[WORK ITEM]
When you have gone through the records below, state only how many lines include the word "JwtTokenField".

[DATA TO PROCESS]
■ ■ ■ ■ ■ ■ ■

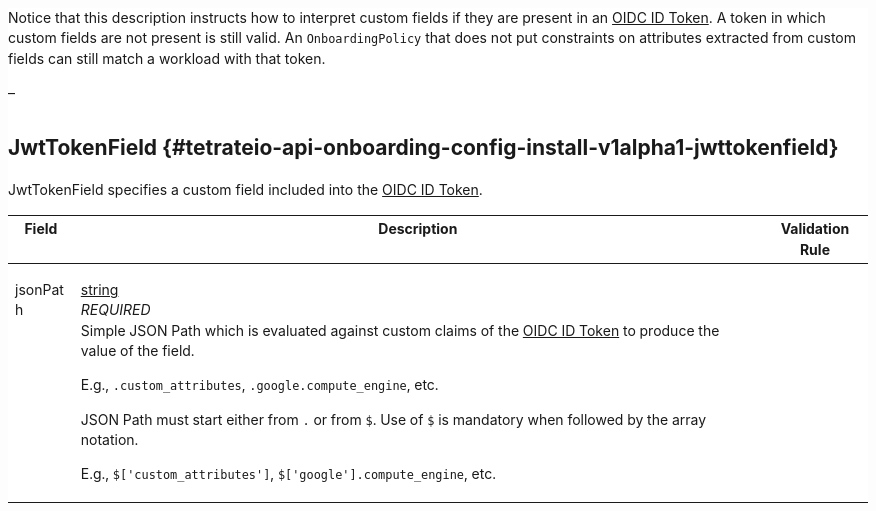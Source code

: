 Notice that this description instructs how to interpret custom fields if they are present
in an [OIDC ID Token](https://openid.net/specs/openid-connect-core-1_0.html#IDToken).
A token in which custom fields are not present is still valid. An `OnboardingPolicy` that
does not put constraints on attributes extracted from custom fields can still match a
workload with that token.

</td>

<td>

&ndash;

</td>
</tr>
    
</table>
  


## JwtTokenField {#tetrateio-api-onboarding-config-install-v1alpha1-jwttokenfield}

JwtTokenField specifies a custom field included into the
[OIDC ID Token](https://openid.net/specs/openid-connect-core-1_0.html#IDToken).



  
<div class="generated-table"></div>

<table>
<thead>
<tr>
<th>Field</th>
<th class="description">Description</th>
<th>Validation Rule</th>
</tr>
</thead>
    
<tr>
<td>


jsonPath

</td>

<td>

[string](https://developers.google.com/protocol-buffers/docs/proto3#scalar) <br/> _REQUIRED_ <br/> Simple JSON Path which is evaluated against custom claims of the
[OIDC ID Token](https://openid.net/specs/openid-connect-core-1_0.html#IDToken)
to produce the value of the field.

E.g., `.custom_attributes`, `.google.compute_engine`, etc.

JSON Path must start either from `.` or from `$`. Use of `$` is mandatory
when followed by the array notation.

E.g., `$['custom_attributes']`, `$['google'].compute_engine`, etc.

■ ■ ■ ■ ■ ■ ■

[TASK SOLUTION]
2